Challenge #21 - ajainPSU/ECE410-510-Codefests GitHub Wiki

Overview

The objective of Challenge #21 was to revisit and refine the hardware/software co-design that was developed from Challenge #9 to Challenge #18 by doing a design iteration of the overall design. The general idea was to reassess the hardware/software partition and a re-evaluation of the bottlenecks to enhance the overall design to better suit, and to either enhance or scale down the project scope based on it's results.

Software Refinements

The second iteration of the software algorithm, denoted as IB2.py adds additional capabilities such as format information extraction, mask pattern reverse, and bit-accurate codeword reading. The original, initial version (IB.py) lacked these capabilities due to myself not being specific with Copilot and GPT-4o in terms of what exactly I was looking for, and thus omitted them from the original algorithm I was basing them off of.

IB2 now implements functions called extract_format_information() and validate_format_information(), in which they are to correctly parse the 15-bit format field from the QR grid utilizing fixed spatial offsets and apply the BCH error correction polynomial to validate it, in which IB.py had no such functionality. unmask_data(), is_function_pattern(), and is_masked() were also added to resolve the XOR-based masking applied to the data modules. read_codewords() handles the codeword extraction logic, and now includes the performance to conduct zigzag scanning, starting from the bottom-right of the grid whilst skipping function patterns, in which in the original algorithm (IB.py) this was reliant on a flat region slicing without any regards to functional module locations or any QR traversal order. IB2.py also has the additions of Numeric, Alphanumeric, Byte, and Kanji modes for bit-level payload decoding.

However for all of these additions, IB2.py doesn't have support for more than QR version one, alignment patterns, or timing pattern refinement. In addition to having basic levels of error correction.

Thus, IB3.py which is the most up-to-date iteration of the software algorithm of the design resolves these issues.
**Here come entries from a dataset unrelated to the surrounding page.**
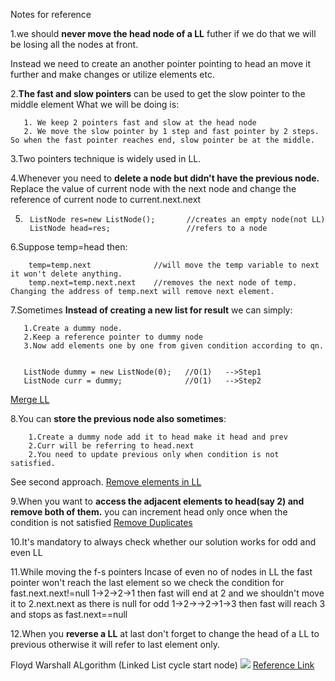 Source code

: Notes for reference

1.we should **never move the head node of a LL** futher if we do that we will be losing all the nodes at front.
    
Instead we need to create an another pointer pointing to head an move it further and make changes or utilize elements etc.

2.**The fast and slow pointers** can be used to get the slow pointer to the middle element 
    What we will be doing is:

       1. We keep 2 pointers fast and slow at the head node
       2. We move the slow pointer by 1 step and fast pointer by 2 steps.
    So when the fast pointer reaches end, slow pointer be at the middle.

3.Two pointers technique is widely used in LL.

4.Whenever you need to **delete a node but didn't have the previous node.**
    Replace the value of current node with the next node and change the reference of current node to current.next.next

5.      ListNode res=new ListNode();       //creates an empty node(not LL)
        ListNode head=res;                 //refers to a node
        
6.Suppose temp=head then:

        temp=temp.next              //will move the temp variable to next it won't delete anything.
        temp.next=temp.next.next    //removes the next node of temp.
    Changing the address of temp.next will remove next element.

7.Sometimes **Instead of creating a new list for result** we can simply:

       1.Create a dummy node.
       2.Keep a reference pointer to dummy node
       3.Now add elements one by one from given condition according to qn.
       
       
       ListNode dummy = new ListNode(0);   //O(1)   -->Step1
       ListNode curr = dummy;              //O(1)   -->Step2
[Merge LL](https://github.com/meghanak994/DSA/blob/main/DataStructures/LinkedList/Easy/3.Merge%202%20sorted%20Lists)

8.You can **store the previous node also sometimes**:

        1.Create a dummy node add it to head make it head and prev
        2.Curr will be referring to head.next 
        2.You need to update previous only when condition is not satisfied.
        
 See second approach.
[Remove elements in LL](https://github.com/MeghanaKotharu/DSA/blob/main/DataStructures/LinkedList/Easy/05.%20Remove%20elements%20in%20ll)

9.When you want to **access the adjacent elements to head(say 2) and remove both of them.**
you can increment head only once when the condition is not satisfied
[Remove Duplicates](https://leetcode.com/problems/remove-duplicates-from-sorted-list/discuss/28614/My-pretty-solution.-Java.)

10.It's mandatory to always check whether our solution works for odd and even LL

11.While moving the f-s pointers Incase of even no of nodes in LL the fast pointer won't reach the last element so we check the condition for fast.next.next!=null
     1->2->2->1     then fast will end at 2 and we shouldn't move it to 2.next.next as there is null
     for odd    1->2->->2->1->3     then fast will reach 3 and stops as fast.next==null
   
12.When you **reverse a LL** at last don't forget to change the head of a LL to previous otherwise it will refer to last element only.[](https://github.com/meghanak994/DSA/blob/main/DataStructures/LinkedList/Easy/7.Reverse%20a%20LL)



Floyd Warshall ALgorithm (Linked List cycle start node)
![](https://user-images.githubusercontent.com/70280546/166112578-7b523d14-5c66-4a02-bc4c-ae49169c68ee.png)
[Reference Link](https://leetcode.com/problems/linked-list-cycle-ii/discuss/44774/Java-O(1)-space-solution-with-detailed-explanation.)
Profiling of New Iteration

Figure 1 below shows the snakeviz flame graph of IB3.py with testingstuff.py as the workload was tested.

C21-Snakeviz2

Figure 1: Snakeviz flamegraph of IB3.py and testingstuff.py

In which the analysis of Figure 1 still highlights warp_image() and correct_errors() as two of the largest computation spots that could be offloaded into hardware. In essence they still signal that they are both long-running and heavily invoked throughout execution. Furthermore, warp_image() performs the per-matrix transformations for perspective correction, which involves inverse matrix multiplication and bound checking, which are operations more well-suited for pipelined hardware acceleration. correct_errors() also repeatedly invokes the GF(256) which are ALU intensive and more ideal for fixed-function hardware, so it still suggests that both these functions are ideal for acceleration. In addition it also suggests that read_codewords() can also be a candidate, since the zigzag traversal and bit slicing logic might be helpful, though its computational footprint isn't critical.

Figure 2 below shows the snakeviz flame graph of IB3.py itself.

C21-SnakevizIB3

Figure 2: Snakeviz flamegraph of just IB3.py itself.
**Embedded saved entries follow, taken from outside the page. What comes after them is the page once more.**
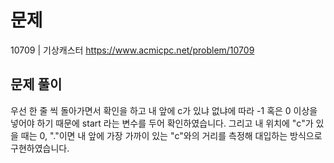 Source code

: # 문제

10709 | 기상캐스터
https://www.acmicpc.net/problem/10709

## 문제 풀이

우선 한 줄 씩 돌아가면서 확인을 하고 내 앞에 c가 있냐 없냐에 따라 -1 혹은 0 이상을 넣어야 하기 때문에 start 라는 변수를 두어 확인하였습니다. 그리고 내 위치에 "c"가 있을 때는 0, "."이면 내 앞에 가장 가까이 있는 "c"와의 거리를 측정해 대입하는 방식으로 구현하였습니다.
Although Figure 2 shows IB3.py's profiling by itself with no tests undergoing, correct_errors() still shows as the central bottleneck due to the GF(256) operations which are indirectly called via poly_eval(), mul(), and div(). However more interestingly is that warp_image() was less distinct, which may be because it's not actually analyzing an image during profiling of the actual algorithm.
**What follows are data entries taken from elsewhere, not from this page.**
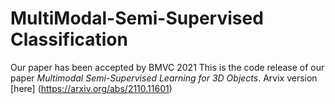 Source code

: # MultiModal-Semi-Supervised Classification

Our paper has been accepted by BMVC 2021
This is the code release of our paper *Multimodal Semi-Supervised Learning for 3D Objects*. Arvix version [here] (https://arxiv.org/abs/2110.11601)

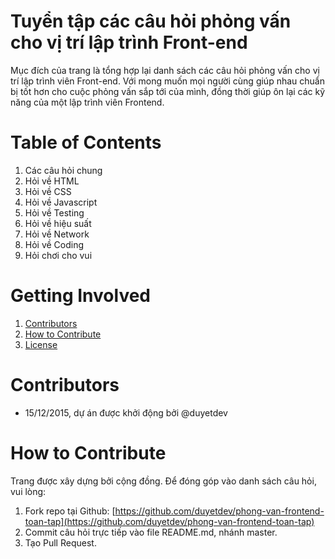 # Tuyển tập các câu hỏi phỏng vấn cho vị trí lập trình Front-end

Mục đích của trang là tổng hợp lại danh sách các câu hỏi phỏng vấn cho vị trí lập trình viên Front-end. 
Với mong muốn mọi người cùng giúp nhau chuẩn bị tốt hơn cho cuộc phỏng vấn sắp tới của mình, đồng thời
giúp ôn lại các kỹ năng của một lập trình viên Frontend. 



# Table of Contents

1. Các câu hỏi chung
2. Hỏi về HTML 
3. Hỏi về CSS
4. Hỏi về Javascript
5. Hỏi về Testing 
6. Hỏi về hiệu suất
7. Hỏi về Network
8. Hỏi về Coding
9. Hỏi chơi cho vui 

# Getting Involved

1. [Contributors](#contributors)
2. [How to Contribute](#how-to-contribute)
3. [License](#license)

# Contributors
* 15/12/2015, dự án được khởi động bởi @duyetdev

# How to Contribute
Trang được xây dựng bởi cộng đồng. Để đóng góp vào danh sách câu hỏi, vui lòng: 
1. Fork repo tại Github: [https://github.com/duyetdev/phong-van-frontend-toan-tap](https://github.com/duyetdev/phong-van-frontend-toan-tap)
2. Commit câu hỏi trực tiếp vào file README.md, nhánh master.
3. Tạo Pull Request.
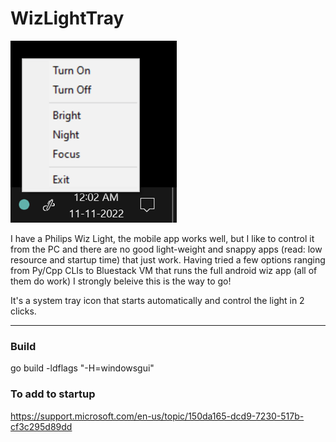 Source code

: # WizLightTray

![Demo](./Screenshot.png)

I have a Philips Wiz Light, the mobile app works well, but I like to control it from the PC and there are no good light-weight and snappy apps (read: low resource and startup time) that just work. Having tried a few options ranging from  Py/Cpp CLIs to Bluestack VM that runs the full android wiz app (all of them do work) I strongly beleive this is the way to go!

It's a system tray icon that starts automatically and control the light in 2 clicks.

----

### Build
go build -ldflags "-H=windowsgui"

### To add to startup
https://support.microsoft.com/en-us/topic/150da165-dcd9-7230-517b-cf3c295d89dd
Benchmark of New Iteration

Figure 3 below shows the benchmarking of IB3.py in terms of QR codes/sec, calls/sec, and warps/sec. These refer to the hardware accelerated components that were identified for Challenge #9 and reaffirmed here. Although in Challenge #9 the benchmarks weren't made, this was corrected here. These benchmarks resulted in 17,311.36 calls/sec from poly_eval(), 11.64 warps/sec from warp_image(), and 11.64 QR/sec for QR codes. If we calculate for throughput to compare with the OpenLane analysis of the HW design section, I made the assumption of assuming 200 bytes for QR code (just to make a general calculation), which results throughput as: (200 bytes/QR) * (11.64 QR/sec) = 2328 bytes/sec -> 2328 bytes/sec / 1,048,576 (1 MB) = 0.00222 MB/s. In comparison the HW accelerated section from OpenLane results in 14.3 MB/s, showing that the accelerated hardware is exponentially better than pure software.

Benchmark-Results

Figure 3: Benchmark results of specific hardware accelerated components.

Issues

One of the main issues with testing the new design iteration was that when testing the alphanumeric portion of the software in a testcase -- in which I set the test bits to represent "AB", it would recognize them as K9. This was fixed since in aphanumeric mode a QR code is done in a single 11-bit value using: value = 45 * first_char_index + second_char_index.